MovePose: A High-performance Human Pose Estimation Algorithm on Mobile and Edge Devices
Dongyang Yu, Haoyue Zhang, Ruisheng Zhao, Guoqi Chen, Wangpeng An, Yanhong Yang
TL;DR
MovePose tackles the gap in real-time, accurate human pose estimation on mobile and edge devices by introducing a lightweight CNN that leverages large kernel convolutions, a deconvolution upsampling path, and the SimCC coordinate-classification approach. It couples these with a Lite pre-training strategy and a MobileNet backbone to achieve high accuracy at low computational cost, reporting 68.0 mAP on COCO val and substantial FPS on CPU, GPU, and mobile hardware. The method demonstrates strong performance across COCO test-dev, COCO-SinglePerson, and MPII benchmarks, with notable gains when using flip testing and efficient architectures. Overall, MovePose validates that edge-oriented HPE can attain real-time speeds without sacrificing accuracy, enabling practical deployment in sports analytics, robotics, and AR applications.
Abstract
We present MovePose, an optimized lightweight convolutional neural network designed specifically for real-time body pose estimation on CPU-based mobile devices. The current solutions do not provide satisfactory accuracy and speed for human posture estimation, and MovePose addresses this gap. It aims to maintain real-time performance while improving the accuracy of human posture estimation for mobile devices. Our MovePose algorithm has attained an Mean Average Precision (mAP) score of 68.0 on the COCO \cite{cocodata} validation dataset.
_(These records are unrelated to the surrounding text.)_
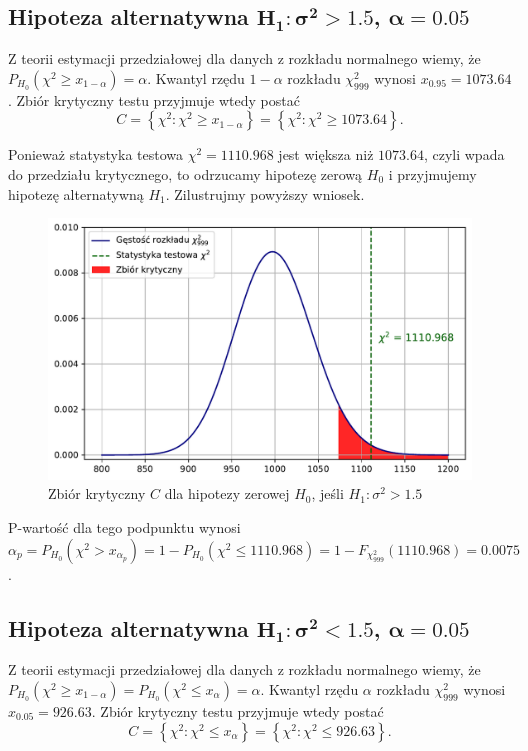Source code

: \documentclass[12pt]{mwart}
\begin{document}
	\subsection{Hipoteza alternatywna $\bm{H_1 \colon \sigma^2 > 1.5}$, $\bm{\alpha=0.05}$}
	\noindent Z teorii estymacji przedziałowej dla danych z rozkładu normalnego wiemy, że $P_{H_0}(\chi^2 \geq x_{1-\alpha})=\alpha$. Kwantyl rzędu $1-\alpha$ rozkładu $\chi^2_{999}$ wynosi $x_{0.95}=1073.64$. Zbiór krytyczny testu przyjmuje wtedy postać 
	$$C = \left\lbrace \chi^2: \chi^2\geq x_{1-\alpha} \right\rbrace = \left\lbrace \chi^2: \chi^2 \geq 1073.64 \right\rbrace .$$ 
	
\noindent Ponieważ statystyka testowa $\chi^2=1110.968$ jest większa niż $1073.64$, czyli wpada do przedziału krytycznego, to odrzucamy hipotezę zerową $H_0$ i przyjmujemy hipotezę alternatywną $H_1$. Zilustrujmy powyższy wniosek.

	\begin{figure}[H]
	\begin{center}
		\includegraphics[scale=0.6]{krytyczny5.pdf}
		\caption{Zbiór krytyczny $C$ dla hipotezy zerowej $H_0$, jeśli $H_1 \colon \sigma^2 > 1.5$}
	\end{center}
	\end{figure}

\noindent P-wartość dla tego podpunktu wynosi $\alpha_p = P_{H_0}(\chi^2 > x_{\alpha_p}) = 1 - P_{H_0}(\chi^2 \leq 1110.968) = 1 - F_{\chi^2_{999}}(1110.968) = 0.0075$.



	\subsection{Hipoteza alternatywna $\bm{H_1 \colon \sigma^2 < 1.5}$, $\bm{\alpha=0.05}$}
	\noindent Z teorii estymacji przedziałowej dla danych z rozkładu normalnego wiemy, że $P_{H_0}(\chi^2 \geq x_{1-\alpha})=P_{H_0}(\chi^2 \leq x_{\alpha})=\alpha$. Kwantyl rzędu $\alpha$ rozkładu $\chi^2_{999}$ wynosi $x_{0.05}=926.63$. Zbiór krytyczny testu przyjmuje wtedy postać 
	$$C = \left\lbrace \chi^2: \chi^2 \leq x_{\alpha} \right\rbrace = \left\lbrace \chi^2: \chi^2 \leq 926.63 \right\rbrace .$$ 
	
\end{document}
The MovePose algorithm displayed efficiency with a performance of 69+ frames per second (fps) when run on an Intel i9-10920x CPU. Additionally, it showcased an increased performance of 452+ fps on an NVIDIA RTX3090 GPU. On an Android phone equipped with a Snapdragon 8 + 4G processor, the fps reached above 11. To enhance accuracy, we incorporated three techniques: deconvolution, large kernel convolution, and coordinate classification methods. Compared to basic upsampling, deconvolution is trainable, improves model capacity, and enhances the receptive field. Large kernel convolution strengthens these properties at a decreased computational cost. In summary, MovePose provides high accuracy and real-time performance, marking it a potential tool for a variety of applications, including those focused on mobile-side human posture estimation. The code and models for this algorithm will be made publicly accessible.